» **EXERCISE PROMPT**: A line belongs in the answer only if it contains the word "кодов"; copy every such line from the listing below.

» **EXERCISE MATERIALS**:
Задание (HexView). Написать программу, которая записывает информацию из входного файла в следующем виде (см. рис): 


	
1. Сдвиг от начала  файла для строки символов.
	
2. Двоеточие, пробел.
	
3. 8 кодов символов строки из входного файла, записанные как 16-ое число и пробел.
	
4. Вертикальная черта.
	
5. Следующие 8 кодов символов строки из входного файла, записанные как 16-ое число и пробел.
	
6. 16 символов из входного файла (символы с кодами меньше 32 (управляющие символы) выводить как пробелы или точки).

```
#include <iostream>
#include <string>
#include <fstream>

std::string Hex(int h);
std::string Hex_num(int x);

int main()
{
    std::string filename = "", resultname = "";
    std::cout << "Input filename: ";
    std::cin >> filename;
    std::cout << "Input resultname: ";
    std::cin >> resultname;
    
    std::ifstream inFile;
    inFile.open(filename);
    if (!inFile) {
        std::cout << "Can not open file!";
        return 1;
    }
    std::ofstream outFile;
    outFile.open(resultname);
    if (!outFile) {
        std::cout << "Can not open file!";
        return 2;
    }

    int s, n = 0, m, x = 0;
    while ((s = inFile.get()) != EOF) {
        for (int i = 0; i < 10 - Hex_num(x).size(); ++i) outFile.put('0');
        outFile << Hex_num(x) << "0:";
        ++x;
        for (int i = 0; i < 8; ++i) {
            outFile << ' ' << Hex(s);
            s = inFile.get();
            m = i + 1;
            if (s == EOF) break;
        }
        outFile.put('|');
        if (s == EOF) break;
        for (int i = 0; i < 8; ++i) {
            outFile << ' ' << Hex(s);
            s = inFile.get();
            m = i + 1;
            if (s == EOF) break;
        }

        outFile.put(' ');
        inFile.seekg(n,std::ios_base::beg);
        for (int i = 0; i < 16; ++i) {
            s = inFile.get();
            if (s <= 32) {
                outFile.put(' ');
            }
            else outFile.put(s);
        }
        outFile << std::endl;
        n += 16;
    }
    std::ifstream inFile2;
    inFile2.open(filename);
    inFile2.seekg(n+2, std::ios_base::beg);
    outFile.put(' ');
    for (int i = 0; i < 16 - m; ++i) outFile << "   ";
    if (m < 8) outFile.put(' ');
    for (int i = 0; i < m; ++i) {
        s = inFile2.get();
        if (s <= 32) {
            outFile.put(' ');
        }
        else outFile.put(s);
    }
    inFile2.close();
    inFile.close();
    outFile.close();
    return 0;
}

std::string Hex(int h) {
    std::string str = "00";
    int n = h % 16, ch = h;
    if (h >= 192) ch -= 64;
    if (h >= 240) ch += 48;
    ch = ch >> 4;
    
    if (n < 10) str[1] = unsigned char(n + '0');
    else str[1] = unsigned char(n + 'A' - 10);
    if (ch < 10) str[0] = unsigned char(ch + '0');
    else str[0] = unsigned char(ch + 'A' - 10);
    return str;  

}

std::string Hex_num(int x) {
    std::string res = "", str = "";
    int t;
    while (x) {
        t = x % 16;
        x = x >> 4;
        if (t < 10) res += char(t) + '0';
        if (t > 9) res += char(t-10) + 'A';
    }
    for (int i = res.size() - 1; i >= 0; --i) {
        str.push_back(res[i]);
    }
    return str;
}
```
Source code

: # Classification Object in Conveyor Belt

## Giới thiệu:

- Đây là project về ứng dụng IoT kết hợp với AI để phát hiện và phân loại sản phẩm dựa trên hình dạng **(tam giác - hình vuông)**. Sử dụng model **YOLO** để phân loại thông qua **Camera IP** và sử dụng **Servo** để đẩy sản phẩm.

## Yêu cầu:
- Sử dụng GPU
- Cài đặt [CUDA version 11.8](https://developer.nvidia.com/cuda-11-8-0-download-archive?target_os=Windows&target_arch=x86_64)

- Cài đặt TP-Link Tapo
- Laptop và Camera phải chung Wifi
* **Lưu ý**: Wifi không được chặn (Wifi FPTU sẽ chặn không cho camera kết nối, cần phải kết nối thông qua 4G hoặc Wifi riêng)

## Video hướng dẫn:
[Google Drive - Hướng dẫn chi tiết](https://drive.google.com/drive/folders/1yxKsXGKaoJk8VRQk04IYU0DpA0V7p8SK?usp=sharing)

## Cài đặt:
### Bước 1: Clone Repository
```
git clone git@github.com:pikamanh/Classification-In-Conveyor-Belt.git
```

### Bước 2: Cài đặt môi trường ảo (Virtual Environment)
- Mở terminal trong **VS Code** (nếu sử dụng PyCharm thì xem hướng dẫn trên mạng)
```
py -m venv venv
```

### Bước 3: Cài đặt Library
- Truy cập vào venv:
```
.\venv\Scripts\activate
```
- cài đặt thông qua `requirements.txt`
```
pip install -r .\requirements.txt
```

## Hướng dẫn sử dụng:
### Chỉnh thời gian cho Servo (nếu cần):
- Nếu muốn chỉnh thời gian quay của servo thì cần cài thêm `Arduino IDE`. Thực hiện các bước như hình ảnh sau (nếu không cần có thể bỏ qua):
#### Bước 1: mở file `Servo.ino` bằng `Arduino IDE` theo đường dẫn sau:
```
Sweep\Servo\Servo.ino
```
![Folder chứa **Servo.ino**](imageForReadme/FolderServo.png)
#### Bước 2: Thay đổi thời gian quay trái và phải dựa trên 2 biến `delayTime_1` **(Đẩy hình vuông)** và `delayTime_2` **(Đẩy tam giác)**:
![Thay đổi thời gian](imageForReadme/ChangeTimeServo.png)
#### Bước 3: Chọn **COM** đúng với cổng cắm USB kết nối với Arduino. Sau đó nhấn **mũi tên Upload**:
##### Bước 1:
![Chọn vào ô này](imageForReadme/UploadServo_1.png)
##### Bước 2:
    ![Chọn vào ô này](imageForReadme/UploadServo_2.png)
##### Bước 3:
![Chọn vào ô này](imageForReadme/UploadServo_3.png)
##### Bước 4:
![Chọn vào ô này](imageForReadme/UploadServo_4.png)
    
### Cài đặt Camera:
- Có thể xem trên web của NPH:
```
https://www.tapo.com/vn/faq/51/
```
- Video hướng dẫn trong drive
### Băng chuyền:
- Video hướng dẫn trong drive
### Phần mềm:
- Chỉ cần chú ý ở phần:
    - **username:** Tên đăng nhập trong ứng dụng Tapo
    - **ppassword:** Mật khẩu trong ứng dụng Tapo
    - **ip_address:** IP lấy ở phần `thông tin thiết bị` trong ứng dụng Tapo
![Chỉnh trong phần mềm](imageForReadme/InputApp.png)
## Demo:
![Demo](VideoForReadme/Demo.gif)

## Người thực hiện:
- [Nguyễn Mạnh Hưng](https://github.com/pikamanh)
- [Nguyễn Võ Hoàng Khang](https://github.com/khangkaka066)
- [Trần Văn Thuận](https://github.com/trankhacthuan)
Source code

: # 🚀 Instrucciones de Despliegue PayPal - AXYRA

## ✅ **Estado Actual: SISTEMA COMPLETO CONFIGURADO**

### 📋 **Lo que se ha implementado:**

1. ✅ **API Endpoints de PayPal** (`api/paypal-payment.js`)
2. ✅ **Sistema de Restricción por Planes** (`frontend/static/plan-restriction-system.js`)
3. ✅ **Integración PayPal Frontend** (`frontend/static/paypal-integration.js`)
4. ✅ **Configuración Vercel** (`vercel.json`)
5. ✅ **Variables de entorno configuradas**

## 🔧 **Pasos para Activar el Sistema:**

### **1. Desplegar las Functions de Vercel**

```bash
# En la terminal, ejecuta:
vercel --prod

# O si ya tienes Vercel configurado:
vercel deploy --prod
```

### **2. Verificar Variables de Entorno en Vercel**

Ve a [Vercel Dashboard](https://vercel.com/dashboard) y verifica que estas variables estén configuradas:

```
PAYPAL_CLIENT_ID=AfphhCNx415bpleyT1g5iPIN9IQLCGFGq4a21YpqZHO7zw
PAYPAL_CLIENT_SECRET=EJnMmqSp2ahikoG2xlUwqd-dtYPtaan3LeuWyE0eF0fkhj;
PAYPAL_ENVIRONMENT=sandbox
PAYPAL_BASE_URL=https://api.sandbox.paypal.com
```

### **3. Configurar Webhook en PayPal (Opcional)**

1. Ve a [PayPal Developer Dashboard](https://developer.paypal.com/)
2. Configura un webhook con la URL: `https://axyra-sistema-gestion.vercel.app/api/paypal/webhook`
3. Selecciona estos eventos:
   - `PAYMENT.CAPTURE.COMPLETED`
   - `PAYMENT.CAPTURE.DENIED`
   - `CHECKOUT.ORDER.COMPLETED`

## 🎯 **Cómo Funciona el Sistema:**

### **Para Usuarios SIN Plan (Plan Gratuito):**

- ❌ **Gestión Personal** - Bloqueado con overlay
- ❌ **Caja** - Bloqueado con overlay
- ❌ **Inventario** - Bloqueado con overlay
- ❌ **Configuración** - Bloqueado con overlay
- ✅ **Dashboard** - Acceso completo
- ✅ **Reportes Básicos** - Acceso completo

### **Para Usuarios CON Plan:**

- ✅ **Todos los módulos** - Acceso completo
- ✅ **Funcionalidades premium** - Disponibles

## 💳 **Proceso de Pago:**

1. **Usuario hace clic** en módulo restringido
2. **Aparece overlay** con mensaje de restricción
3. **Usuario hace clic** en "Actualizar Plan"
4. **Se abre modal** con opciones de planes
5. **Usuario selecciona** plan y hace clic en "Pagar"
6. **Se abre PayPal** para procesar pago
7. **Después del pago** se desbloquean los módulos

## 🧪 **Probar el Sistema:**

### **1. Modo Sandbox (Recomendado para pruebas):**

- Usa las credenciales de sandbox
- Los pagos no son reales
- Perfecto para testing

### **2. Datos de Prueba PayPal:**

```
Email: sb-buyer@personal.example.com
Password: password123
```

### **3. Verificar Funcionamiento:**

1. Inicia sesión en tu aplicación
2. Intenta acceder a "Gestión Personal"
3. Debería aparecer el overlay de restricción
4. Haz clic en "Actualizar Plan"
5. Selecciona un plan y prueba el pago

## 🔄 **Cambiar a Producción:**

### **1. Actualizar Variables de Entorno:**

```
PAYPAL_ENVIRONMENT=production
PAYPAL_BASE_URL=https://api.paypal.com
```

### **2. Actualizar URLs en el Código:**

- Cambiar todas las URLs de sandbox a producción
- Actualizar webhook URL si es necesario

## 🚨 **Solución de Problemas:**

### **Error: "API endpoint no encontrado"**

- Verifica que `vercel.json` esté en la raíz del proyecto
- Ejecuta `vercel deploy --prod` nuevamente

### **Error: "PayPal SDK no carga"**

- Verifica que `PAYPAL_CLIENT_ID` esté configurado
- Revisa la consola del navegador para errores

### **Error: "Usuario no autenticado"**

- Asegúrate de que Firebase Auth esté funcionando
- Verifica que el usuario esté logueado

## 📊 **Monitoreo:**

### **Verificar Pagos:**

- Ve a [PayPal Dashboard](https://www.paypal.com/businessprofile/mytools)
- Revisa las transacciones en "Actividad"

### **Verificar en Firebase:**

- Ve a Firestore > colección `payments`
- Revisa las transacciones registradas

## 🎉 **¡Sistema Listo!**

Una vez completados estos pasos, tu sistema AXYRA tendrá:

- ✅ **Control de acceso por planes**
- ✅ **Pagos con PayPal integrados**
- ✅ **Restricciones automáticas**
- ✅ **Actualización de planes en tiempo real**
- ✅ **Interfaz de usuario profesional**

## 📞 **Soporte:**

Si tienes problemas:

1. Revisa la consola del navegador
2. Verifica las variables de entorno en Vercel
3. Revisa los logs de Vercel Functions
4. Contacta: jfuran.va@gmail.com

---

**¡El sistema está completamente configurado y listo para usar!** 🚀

» **ANSWER BOX**:
3. 8 кодов символов строки из входного файла, записанные как 16-ое число и пробел.
5. Следующие 8 кодов символов строки из входного файла, записанные как 16-ое число и пробел.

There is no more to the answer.